When it comes to determining how much to bid on a project, a friend of mine used to say, "I'll bid somewhere between the most you're willing to spend and the least I'm willing to take!" Cute yes, but rather vague.

When you're bidding for work on freelance job sites you've got to come up with a firm figure to place in the BID field. How do you arrive at that figure?

The simplest formula

As a freelancer, you've likely determined your "hourly rate" based on your previous experience. So the easiest way to determine your bid is to estimate the number of hours you think it will take to complete the project and multiply the number of hours by your hourly rate. If you charge $65/hour for programming and the project will take 10 hours, your bid is $650. What's so hard about that?

Nothing really, but since you're on some of freelance job sites, you have other issues to consider.

Factors that complicate your formula

First is the fact that you are new to the site. You have no work history and that means you have no established track record. Since you have not yet completed any projects on the site, you won't have any ratings yet, either. In other words, you have nothing to back up your claims of being the best.

You're a newbie and with so many other people bidding - people with one high rating after another and an established track record of quality work - most buyers will bypass your bid simply because of the fact that you're new. Ouch!

Now let's address the "so many other people bidding" issue. If you think back to the article that first introduced the concept of freelance job sites, I mentioned that these sites attract freelancers from around the world. These freelancers live in places like Romania, India, Pakistan, Australia, the US and UK and everywhere in between.
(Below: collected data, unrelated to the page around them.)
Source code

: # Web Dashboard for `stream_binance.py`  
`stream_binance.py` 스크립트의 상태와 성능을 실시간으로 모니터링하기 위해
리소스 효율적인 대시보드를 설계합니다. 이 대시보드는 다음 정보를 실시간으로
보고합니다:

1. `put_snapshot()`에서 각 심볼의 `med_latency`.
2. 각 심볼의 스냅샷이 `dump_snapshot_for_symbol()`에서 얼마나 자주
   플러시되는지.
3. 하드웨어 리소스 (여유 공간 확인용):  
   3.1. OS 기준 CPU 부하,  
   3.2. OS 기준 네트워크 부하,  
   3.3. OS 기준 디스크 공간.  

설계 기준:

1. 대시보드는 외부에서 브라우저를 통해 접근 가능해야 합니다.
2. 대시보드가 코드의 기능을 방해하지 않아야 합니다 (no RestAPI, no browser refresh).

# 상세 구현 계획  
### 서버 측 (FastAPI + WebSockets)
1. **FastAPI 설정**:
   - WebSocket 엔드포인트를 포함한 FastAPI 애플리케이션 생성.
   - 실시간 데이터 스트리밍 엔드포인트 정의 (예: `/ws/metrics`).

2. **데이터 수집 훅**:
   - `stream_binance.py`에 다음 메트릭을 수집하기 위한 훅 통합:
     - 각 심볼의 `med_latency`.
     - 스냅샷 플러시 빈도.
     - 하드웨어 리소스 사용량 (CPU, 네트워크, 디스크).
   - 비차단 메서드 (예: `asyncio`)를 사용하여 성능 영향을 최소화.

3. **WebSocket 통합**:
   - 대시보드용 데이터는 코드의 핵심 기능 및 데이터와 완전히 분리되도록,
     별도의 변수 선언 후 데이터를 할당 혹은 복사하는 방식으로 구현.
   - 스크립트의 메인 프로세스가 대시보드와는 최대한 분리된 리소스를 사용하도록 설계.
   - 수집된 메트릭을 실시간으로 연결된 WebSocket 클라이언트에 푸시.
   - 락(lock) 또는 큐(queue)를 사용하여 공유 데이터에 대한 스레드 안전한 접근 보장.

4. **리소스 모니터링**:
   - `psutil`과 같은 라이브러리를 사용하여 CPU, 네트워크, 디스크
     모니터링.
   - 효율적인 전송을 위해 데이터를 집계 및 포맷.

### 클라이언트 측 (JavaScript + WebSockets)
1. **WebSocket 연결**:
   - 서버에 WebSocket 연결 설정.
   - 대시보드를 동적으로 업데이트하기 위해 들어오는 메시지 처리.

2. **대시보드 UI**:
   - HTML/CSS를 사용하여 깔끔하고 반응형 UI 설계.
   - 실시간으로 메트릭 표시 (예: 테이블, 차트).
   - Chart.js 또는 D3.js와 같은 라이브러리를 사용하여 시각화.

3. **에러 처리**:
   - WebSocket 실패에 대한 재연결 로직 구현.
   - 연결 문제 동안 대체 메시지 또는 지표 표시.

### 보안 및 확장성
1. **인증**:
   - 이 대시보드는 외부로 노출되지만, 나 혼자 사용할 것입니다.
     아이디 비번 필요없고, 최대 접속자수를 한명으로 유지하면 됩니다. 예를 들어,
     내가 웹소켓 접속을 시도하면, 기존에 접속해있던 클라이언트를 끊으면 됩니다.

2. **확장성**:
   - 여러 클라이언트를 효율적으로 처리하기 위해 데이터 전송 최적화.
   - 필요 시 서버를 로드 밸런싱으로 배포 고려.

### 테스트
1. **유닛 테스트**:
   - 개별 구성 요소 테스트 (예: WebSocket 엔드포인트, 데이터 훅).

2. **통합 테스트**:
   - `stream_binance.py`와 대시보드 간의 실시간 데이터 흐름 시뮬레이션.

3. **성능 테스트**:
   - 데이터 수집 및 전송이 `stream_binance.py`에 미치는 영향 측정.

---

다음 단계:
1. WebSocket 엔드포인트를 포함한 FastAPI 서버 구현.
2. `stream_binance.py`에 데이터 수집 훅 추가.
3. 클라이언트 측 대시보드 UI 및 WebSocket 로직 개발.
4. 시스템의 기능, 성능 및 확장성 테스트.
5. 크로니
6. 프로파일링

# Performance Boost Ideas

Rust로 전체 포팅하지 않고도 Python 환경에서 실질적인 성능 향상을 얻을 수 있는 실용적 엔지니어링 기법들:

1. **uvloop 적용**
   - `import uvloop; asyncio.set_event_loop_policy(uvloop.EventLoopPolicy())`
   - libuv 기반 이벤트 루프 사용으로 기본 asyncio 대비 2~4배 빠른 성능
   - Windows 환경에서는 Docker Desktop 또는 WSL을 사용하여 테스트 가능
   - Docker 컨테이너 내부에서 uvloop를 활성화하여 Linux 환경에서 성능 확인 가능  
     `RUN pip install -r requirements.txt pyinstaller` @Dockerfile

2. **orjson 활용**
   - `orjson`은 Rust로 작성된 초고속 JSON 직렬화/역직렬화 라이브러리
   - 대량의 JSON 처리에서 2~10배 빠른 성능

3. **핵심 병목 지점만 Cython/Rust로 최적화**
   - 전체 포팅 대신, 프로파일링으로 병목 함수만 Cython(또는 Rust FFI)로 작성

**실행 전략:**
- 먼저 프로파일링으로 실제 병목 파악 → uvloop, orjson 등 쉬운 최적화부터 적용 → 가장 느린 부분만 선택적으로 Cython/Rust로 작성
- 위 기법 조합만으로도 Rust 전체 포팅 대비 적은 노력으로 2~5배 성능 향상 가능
And although you might need to earn $65 per hour to cover your cost of living, someone in another country can live like a king on $65 not per hour, but per month!

Remember, we live in a global economy and even though some people in developing countries might not have televisions, lots of them have computers with internet connections!
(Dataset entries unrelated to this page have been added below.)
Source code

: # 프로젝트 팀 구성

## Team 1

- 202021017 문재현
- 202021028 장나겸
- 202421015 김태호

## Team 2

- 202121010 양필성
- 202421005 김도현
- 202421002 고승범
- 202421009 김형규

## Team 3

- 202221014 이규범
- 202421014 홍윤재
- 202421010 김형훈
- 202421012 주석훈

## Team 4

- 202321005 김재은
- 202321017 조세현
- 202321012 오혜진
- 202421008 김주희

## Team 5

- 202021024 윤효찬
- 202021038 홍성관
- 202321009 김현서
It won't take long to realize that plenty of the people you're bidding against are highly qualified freelancers who charge far less than your hourly rate; something you definitely have to consider.
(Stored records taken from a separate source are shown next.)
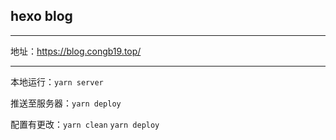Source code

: ## hexo blog

---

地址：https://blog.congb19.top/

---

本地运行：`yarn server`

推送至服务器：`yarn deploy`

配置有更改：`yarn clean` 
`yarn deploy`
If you can't beat 'em, join them!

Until you've built up a good reputation on a freelance job site, you probably won't be able to charge the rates you'd like to charge. Instead, you'll have to lower your bids, possibly quite a bit, just so you have a chance at getting a fair share of the available work. The first priority for most buyers is your ability to get project done, certainly not cheap price only. They must trust you first. But, if there are two equally qualified freelancers, the lower bid wins the project.

Lowering your bid and providing compelling reasons why you're the right person for the job usually is the best way to increase your chances that some buyer will accept your bid. Later, after you have several projects done, great ratings and comments, and impressive online portfolio, you can try with higher bids.